** Opening SUPPLIED RECORDS block **
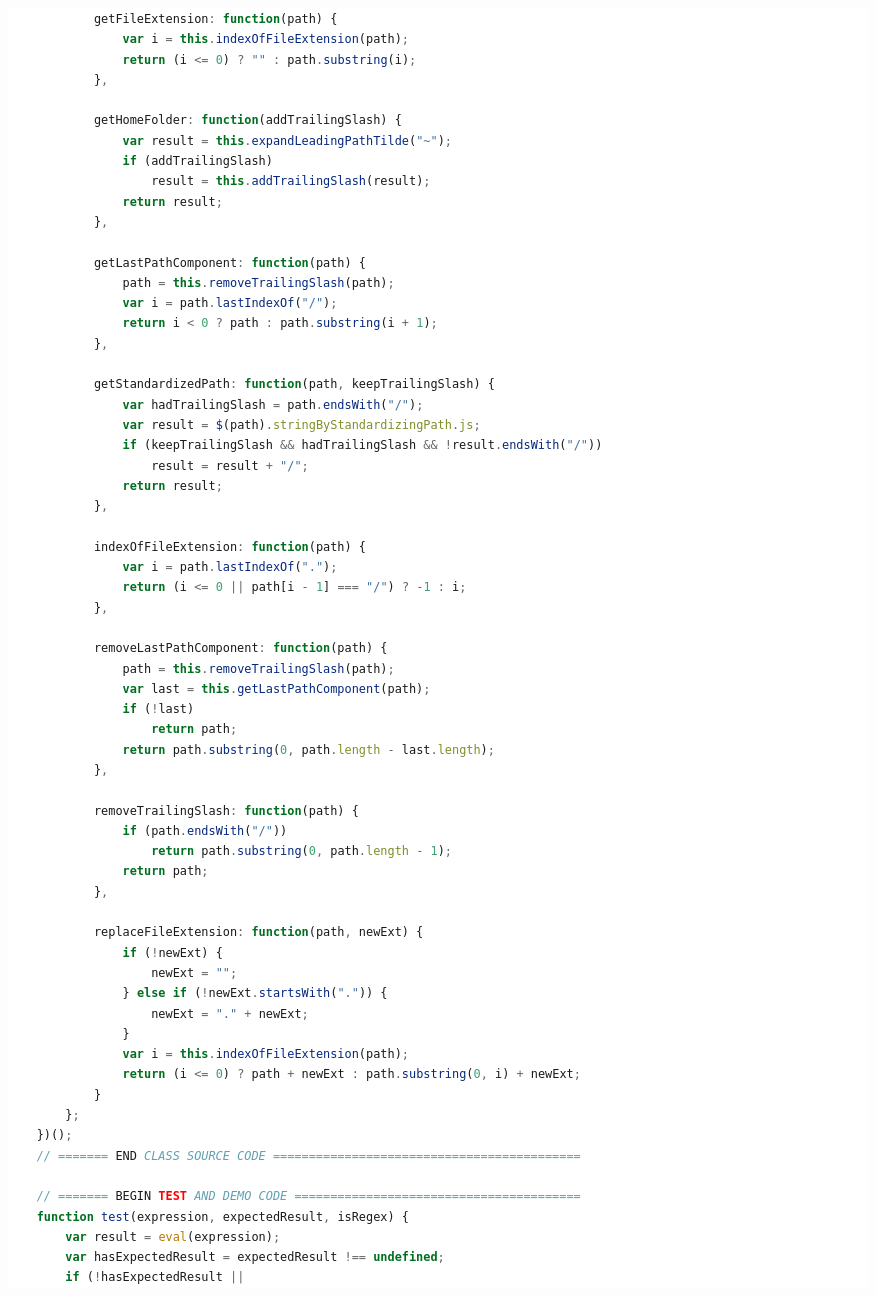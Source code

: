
 ```js
			getFileExtension: function(path) {
				var i = this.indexOfFileExtension(path);
				return (i <= 0) ? "" : path.substring(i);
			},

			getHomeFolder: function(addTrailingSlash) {
				var result = this.expandLeadingPathTilde("~");
				if (addTrailingSlash)
					result = this.addTrailingSlash(result);
				return result;
			},

			getLastPathComponent: function(path) {
				path = this.removeTrailingSlash(path);
				var i = path.lastIndexOf("/");
				return i < 0 ? path : path.substring(i + 1);
			},

			getStandardizedPath: function(path, keepTrailingSlash) {
				var hadTrailingSlash = path.endsWith("/");
				var result = $(path).stringByStandardizingPath.js;
				if (keepTrailingSlash && hadTrailingSlash && !result.endsWith("/"))
					result = result + "/";
				return result;
			},

			indexOfFileExtension: function(path) {
				var i = path.lastIndexOf(".");
				return (i <= 0 || path[i - 1] === "/") ? -1 : i;
			},

			removeLastPathComponent: function(path) {
				path = this.removeTrailingSlash(path);
				var last = this.getLastPathComponent(path);
				if (!last)
					return path;
				return path.substring(0, path.length - last.length);
			},

			removeTrailingSlash: function(path) {
				if (path.endsWith("/"))
					return path.substring(0, path.length - 1);
				return path;
			},

			replaceFileExtension: function(path, newExt) {
				if (!newExt) {
					newExt = "";
				} else if (!newExt.startsWith(".")) {
					newExt = "." + newExt;
				}
				var i = this.indexOfFileExtension(path);
				return (i <= 0) ? path + newExt : path.substring(0, i) + newExt;
			}
		};
	})();
	// ======= END CLASS SOURCE CODE ===========================================

	// ======= BEGIN TEST AND DEMO CODE ========================================
	function test(expression, expectedResult, isRegex) {
		var result = eval(expression);
		var hasExpectedResult = expectedResult !== undefined;
		if (!hasExpectedResult ||
```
** Closing SUPPLIED RECORDS block **
WHAT IS REQUIRED ▸
Copy out each line of the data containing the string "hasExpectedResult".

EXERCISE OUTPUT ▸
		var hasExpectedResult = expectedResult !== undefined;
		if (!hasExpectedResult ||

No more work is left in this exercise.